Give again, exactly as written, each line of the material below starting at the line that contains "Resource definitions should" and ending at the line that contains "needed on user model.". Both ends count, and no other line does.

[SUPPLIED MATERIAL Boundary: Start]

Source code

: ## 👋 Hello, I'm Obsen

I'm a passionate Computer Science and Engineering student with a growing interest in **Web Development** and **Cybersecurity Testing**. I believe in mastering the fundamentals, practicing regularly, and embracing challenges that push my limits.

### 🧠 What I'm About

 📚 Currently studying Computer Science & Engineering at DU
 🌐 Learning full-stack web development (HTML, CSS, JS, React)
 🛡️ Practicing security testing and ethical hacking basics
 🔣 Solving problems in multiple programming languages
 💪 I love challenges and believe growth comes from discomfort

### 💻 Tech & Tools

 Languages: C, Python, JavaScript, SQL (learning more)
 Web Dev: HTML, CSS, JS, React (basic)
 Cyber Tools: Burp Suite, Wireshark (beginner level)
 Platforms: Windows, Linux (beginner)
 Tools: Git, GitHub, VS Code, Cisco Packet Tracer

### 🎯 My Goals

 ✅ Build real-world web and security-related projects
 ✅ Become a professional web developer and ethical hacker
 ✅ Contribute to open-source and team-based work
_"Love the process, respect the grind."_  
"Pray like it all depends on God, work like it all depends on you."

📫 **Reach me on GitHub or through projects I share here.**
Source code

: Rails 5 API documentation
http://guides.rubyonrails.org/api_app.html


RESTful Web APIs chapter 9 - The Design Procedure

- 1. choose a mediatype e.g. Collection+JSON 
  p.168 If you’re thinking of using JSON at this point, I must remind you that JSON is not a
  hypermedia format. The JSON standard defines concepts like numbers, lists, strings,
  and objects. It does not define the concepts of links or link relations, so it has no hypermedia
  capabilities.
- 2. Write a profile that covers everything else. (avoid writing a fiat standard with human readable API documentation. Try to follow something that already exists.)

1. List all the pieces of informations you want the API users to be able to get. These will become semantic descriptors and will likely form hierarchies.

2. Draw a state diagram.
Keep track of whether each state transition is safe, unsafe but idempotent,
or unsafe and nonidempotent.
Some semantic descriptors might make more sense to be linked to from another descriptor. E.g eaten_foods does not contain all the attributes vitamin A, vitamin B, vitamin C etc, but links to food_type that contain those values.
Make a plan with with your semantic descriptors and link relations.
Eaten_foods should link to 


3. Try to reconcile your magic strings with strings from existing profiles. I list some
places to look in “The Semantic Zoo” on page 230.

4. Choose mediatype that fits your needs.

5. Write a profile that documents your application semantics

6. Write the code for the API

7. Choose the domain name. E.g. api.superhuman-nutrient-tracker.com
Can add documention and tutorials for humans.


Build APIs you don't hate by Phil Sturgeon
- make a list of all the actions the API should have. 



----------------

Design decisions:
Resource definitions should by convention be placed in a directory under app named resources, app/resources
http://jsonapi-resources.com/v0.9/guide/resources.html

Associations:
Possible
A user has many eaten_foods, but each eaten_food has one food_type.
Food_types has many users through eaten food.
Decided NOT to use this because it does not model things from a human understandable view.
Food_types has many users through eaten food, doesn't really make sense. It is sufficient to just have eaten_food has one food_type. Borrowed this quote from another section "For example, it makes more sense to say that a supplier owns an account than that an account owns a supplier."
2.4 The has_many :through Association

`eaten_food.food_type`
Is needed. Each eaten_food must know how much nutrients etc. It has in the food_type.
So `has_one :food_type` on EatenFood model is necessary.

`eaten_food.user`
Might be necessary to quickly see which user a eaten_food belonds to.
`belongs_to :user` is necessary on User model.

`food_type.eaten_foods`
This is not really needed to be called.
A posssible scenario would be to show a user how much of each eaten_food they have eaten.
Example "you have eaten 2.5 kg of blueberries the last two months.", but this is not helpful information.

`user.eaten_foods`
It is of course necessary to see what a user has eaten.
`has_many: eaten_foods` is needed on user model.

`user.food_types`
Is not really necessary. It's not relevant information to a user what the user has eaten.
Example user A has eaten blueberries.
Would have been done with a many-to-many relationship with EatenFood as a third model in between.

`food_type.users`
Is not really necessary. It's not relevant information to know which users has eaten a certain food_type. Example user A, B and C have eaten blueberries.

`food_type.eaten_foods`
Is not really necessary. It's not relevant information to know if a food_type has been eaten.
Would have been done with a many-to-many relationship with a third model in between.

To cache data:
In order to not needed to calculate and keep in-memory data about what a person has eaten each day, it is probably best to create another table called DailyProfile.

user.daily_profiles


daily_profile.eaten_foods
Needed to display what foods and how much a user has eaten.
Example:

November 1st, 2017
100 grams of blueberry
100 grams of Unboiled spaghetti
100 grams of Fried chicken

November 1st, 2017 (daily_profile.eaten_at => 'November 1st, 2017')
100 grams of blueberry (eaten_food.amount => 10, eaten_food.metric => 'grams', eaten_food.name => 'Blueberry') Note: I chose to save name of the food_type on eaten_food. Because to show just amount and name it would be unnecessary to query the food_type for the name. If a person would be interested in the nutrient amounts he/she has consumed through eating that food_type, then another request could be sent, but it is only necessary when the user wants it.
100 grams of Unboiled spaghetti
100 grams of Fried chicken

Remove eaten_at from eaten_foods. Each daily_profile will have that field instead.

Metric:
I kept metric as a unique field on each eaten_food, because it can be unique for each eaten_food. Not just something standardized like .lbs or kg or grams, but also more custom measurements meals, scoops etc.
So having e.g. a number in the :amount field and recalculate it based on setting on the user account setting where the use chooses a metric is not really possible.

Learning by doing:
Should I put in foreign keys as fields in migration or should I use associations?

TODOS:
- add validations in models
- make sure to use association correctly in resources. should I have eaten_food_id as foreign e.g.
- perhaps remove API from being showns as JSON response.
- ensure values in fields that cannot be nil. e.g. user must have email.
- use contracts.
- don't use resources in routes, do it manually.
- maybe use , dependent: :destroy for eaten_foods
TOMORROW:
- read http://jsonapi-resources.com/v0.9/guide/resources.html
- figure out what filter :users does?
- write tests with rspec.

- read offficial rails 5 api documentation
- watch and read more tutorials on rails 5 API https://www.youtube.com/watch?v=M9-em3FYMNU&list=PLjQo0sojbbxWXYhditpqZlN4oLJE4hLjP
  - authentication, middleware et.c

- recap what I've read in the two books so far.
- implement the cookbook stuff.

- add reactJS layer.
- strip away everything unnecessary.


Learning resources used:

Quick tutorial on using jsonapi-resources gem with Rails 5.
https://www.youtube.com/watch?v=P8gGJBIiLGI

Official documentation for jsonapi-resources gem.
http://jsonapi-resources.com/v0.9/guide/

[SUPPLIED MATERIAL Boundary: End]

ANSWER BOX:
Resource definitions should by convention be placed in a directory under app named resources, app/resources
http://jsonapi-resources.com/v0.9/guide/resources.html

Associations:
Possible
A user has many eaten_foods, but each eaten_food has one food_type.
Food_types has many users through eaten food.
Decided NOT to use this because it does not model things from a human understandable view.
Food_types has many users through eaten food, doesn't really make sense. It is sufficient to just have eaten_food has one food_type. Borrowed this quote from another section "For example, it makes more sense to say that a supplier owns an account than that an account owns a supplier."
2.4 The has_many :through Association

`eaten_food.food_type`
Is needed. Each eaten_food must know how much nutrients etc. It has in the food_type.
So `has_one :food_type` on EatenFood model is necessary.

`eaten_food.user`
Might be necessary to quickly see which user a eaten_food belonds to.
`belongs_to :user` is necessary on User model.

`food_type.eaten_foods`
This is not really needed to be called.
A posssible scenario would be to show a user how much of each eaten_food they have eaten.
Example "you have eaten 2.5 kg of blueberries the last two months.", but this is not helpful information.

`user.eaten_foods`
It is of course necessary to see what a user has eaten.
`has_many: eaten_foods` is needed on user model.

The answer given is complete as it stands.